Los Angeles Superior Court Judge William Fahey subsequently awarded more than $30,000 in fees and costs to McKinney under the Uniform Trade Secrets Act, finding the action to have been brought in bad faith. The Court of Appeal, however, reversed in an unpublished 2012 opinion, saying the company had a good faith basis for its action, in that it had previously received copies of emails sent between the defendants suggesting they had an interest in marketing some product that they felt a need to be secretive about.

Malicious Prosecution Suit

In between the trial and appellate court rulings in that case, McKinney, represented by Abraham, sued NuScience for malicious prosecution. The complaint claimed that the company’s claims for trade libel, misappropriation, and racketeering were brought without probable cause.

NuScience then brought a successful anti-SLAPP motion, the court finding that it was undisputed that the underlying action was voluntarily dismissed in response to “extortionist threats” and not terminated in McKinney’s favor on the merits. Nor, the court found, did McKinney establish that the claims were brought without probable cause.

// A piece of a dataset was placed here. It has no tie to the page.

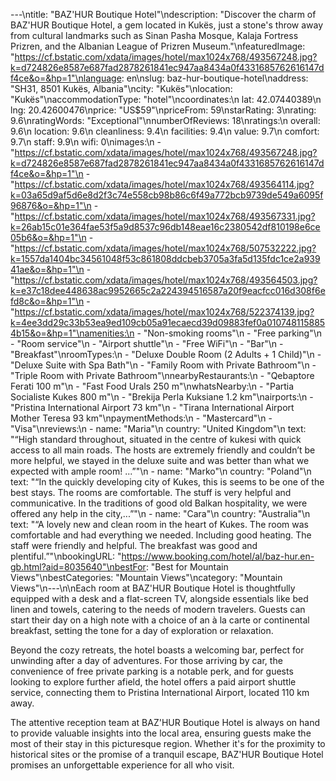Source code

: ---\ntitle: "BAZ'HUR Boutique Hotel"\ndescription: "Discover the charm of BAZ'HUR Boutique Hotel, a gem located in Kukës, just a stone's throw away from cultural landmarks such as Sinan Pasha Mosque, Kalaja Fortress Prizren, and the Albanian League of Prizren Museum."\nfeaturedImage: "https://cf.bstatic.com/xdata/images/hotel/max1024x768/493567248.jpg?k=d724826e8587e687fad2878261841ec947aa8434a0f4331685762616147df4ce&o=&hp=1"\nlanguage: en\nslug: baz-hur-boutique-hotel\naddress: "SH31, 8501 Kukës, Albania"\ncity: "Kukës"\nlocation: "Kukës"\naccommodationType: "hotel"\ncoordinates:\n  lat: 42.07440389\n  lng: 20.42600476\nprice: "US$59"\npriceFrom: 59\nstarRating: 3\nrating: 9.6\nratingWords: "Exceptional"\nnumberOfReviews: 18\nratings:\n  overall: 9.6\n  location: 9.6\n  cleanliness: 9.4\n  facilities: 9.4\n  value: 9.7\n  comfort: 9.7\n  staff: 9.9\n  wifi: 0\nimages:\n  - "https://cf.bstatic.com/xdata/images/hotel/max1024x768/493567248.jpg?k=d724826e8587e687fad2878261841ec947aa8434a0f4331685762616147df4ce&o=&hp=1"\n  - "https://cf.bstatic.com/xdata/images/hotel/max1024x768/493564114.jpg?k=03a65d9af5d6e8d2f3c74e558cb98b86c6f49a772bcb9739de549a6095f96876&o=&hp=1"\n  - "https://cf.bstatic.com/xdata/images/hotel/max1024x768/493567331.jpg?k=26ab15c01e364fae53f5a9d8537c96db148eae16c2380542df810198e6ce05b6&o=&hp=1"\n  - "https://cf.bstatic.com/xdata/images/hotel/max1024x768/507532222.jpg?k=1557da1404bc34561048f53c861808ddcbeb3705a3fa5d135fdc1ce2a93941ae&o=&hp=1"\n  - "https://cf.bstatic.com/xdata/images/hotel/max1024x768/493564503.jpg?k=e37c18dee448638ac9952665c2a224394516587a20f9eacfcc016d308f6efd8c&o=&hp=1"\n  - "https://cf.bstatic.com/xdata/images/hotel/max1024x768/522374139.jpg?k=4ee3dd29c33b53ea9ed109cb05a91ecaecd39d09883fef0a0107481158854b15&o=&hp=1"\namenities:\n  - "Non-smoking rooms"\n  - "Free parking"\n  - "Room service"\n  - "Airport shuttle"\n  - "Free WiFi"\n  - "Bar"\n  - "Breakfast"\nroomTypes:\n  - "Deluxe Double Room (2 Adults + 1 Child)"\n  - "Deluxe Suite with Spa Bath"\n  - "Family Room with Private Bathroom"\n  - "Triple Room with Private Bathroom"\nnearbyRestaurants:\n  - "Qebaptore Ferati 100 m"\n  - "Fast Food Urals 250 m"\nwhatsNearby:\n  - "Partia Socialiste Kukes 800 m"\n  - "Brekija Perla Kuksiane 1.2 km"\nairports:\n  - "Pristina International Airport 73 km"\n  - "Tirana International Airport Mother Teresa 93 km"\npaymentMethods:\n  - "Mastercard"\n  - "Visa"\nreviews:\n  - name: "Maria"\n    country: "United Kingdom"\n    text: "“High standard throughout, situated in the centre of kukesi with quick access to all main roads. The hosts are extremely friendly and couldn’t be more helpful, we stayed in the deluxe suite and was better than what we expected with ample room! ...”"\n  - name: "Marko"\n    country: "Poland"\n    text: "“In the quickly developing city of Kukes, this is seems to be one of the best stays. The rooms are comfortable. The stuff is very helpful and communicative. In the traditions of good old Balkan hospitality, we were offered any help in the city,...”"\n  - name: "Cara"\n    country: "Australia"\n    text: "“A lovely new and clean room in the heart of Kukes. The room was comfortable and had everything we needed. Including good heating. The staff were friendly and helpful. The breakfast was good and plentiful.”"\nbookingURL: "https://www.booking.com/hotel/al/baz-hur.en-gb.html?aid=8035640"\nbestFor: "Best for Mountain Views"\nbestCategories: "Mountain Views"\ncategory: "Mountain Views"\n---\n\nEach room at BAZ'HUR Boutique Hotel is thoughtfully equipped with a desk and a flat-screen TV, alongside essentials like bed linen and towels, catering to the needs of modern travelers. Guests can start their day on a high note with a choice of an à la carte or continental breakfast, setting the tone for a day of exploration or relaxation.

Beyond the cozy retreats, the hotel boasts a welcoming bar, perfect for unwinding after a day of adventures. For those arriving by car, the convenience of free private parking is a notable perk, and for guests looking to explore further afield, the hotel offers a paid airport shuttle service, connecting them to Pristina International Airport, located 110 km away.

The attentive reception team at BAZ'HUR Boutique Hotel is always on hand to provide valuable insights into the local area, ensuring guests make the most of their stay in this picturesque region. Whether it's for the proximity to historical sites or the promise of a tranquil escape, BAZ'HUR Boutique Hotel promises an unforgettable experience for all who visit.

NuScience was awarded nearly $130,000 in attorney fees, and the Court of Appeal affirmed.

NuScience then sued Abraham, in 2014. Two of the original causes of action—for malicious prosecution and intentional interference with contractual relations—were still pending when Bryant-Deason granted the anti-SLAPP motion.

The judge ruled that both causes of action arose from protected activity in connection with the prior litigation, that the business tort claim was barred by the litigation privilege, and that NuScience lacked a probability of winning on the malicious prosecution claim because Fahey’s ruling established probable cause for the filing of the previous action, and because there was no substantial evidence of malice. Bryant-Deason awarded nearly $100,000 in attorney fees to Abraham.

Court of Appeal Opinion

Presiding Justice Lee S. Edmon, in her unpublished opinion last week for the Court of Appeal, said the trial judge was correct. NuScience, she concluded, could not win on its malicious prosecution claim because it could not establish malice.

Edmon emphasized that a plaintiff, in order to prevail on a malicious prosecution claim against the attorney for its previous adversary, must establish malice on the part of the attorney, not merely impute the client’s malice to its advocate. NuScience, she said, failed to do this.

Abraham’s alleged threat to “destroy” NuScience, she said, was, in proper context, merely a prediction as to the outcome of the litigation, not a declaration of intent on the attorney’s part to put the company out of business.

Attorneys on appeal in NuScience Corporation v. Abraham, B264334, were Michael J. Saltz, Colby A. Petersen and Blair Schlecter of Jacobson Russell Saltz Nassim & De La Torre for NuScience, and Phillip A. Levy for Abraham.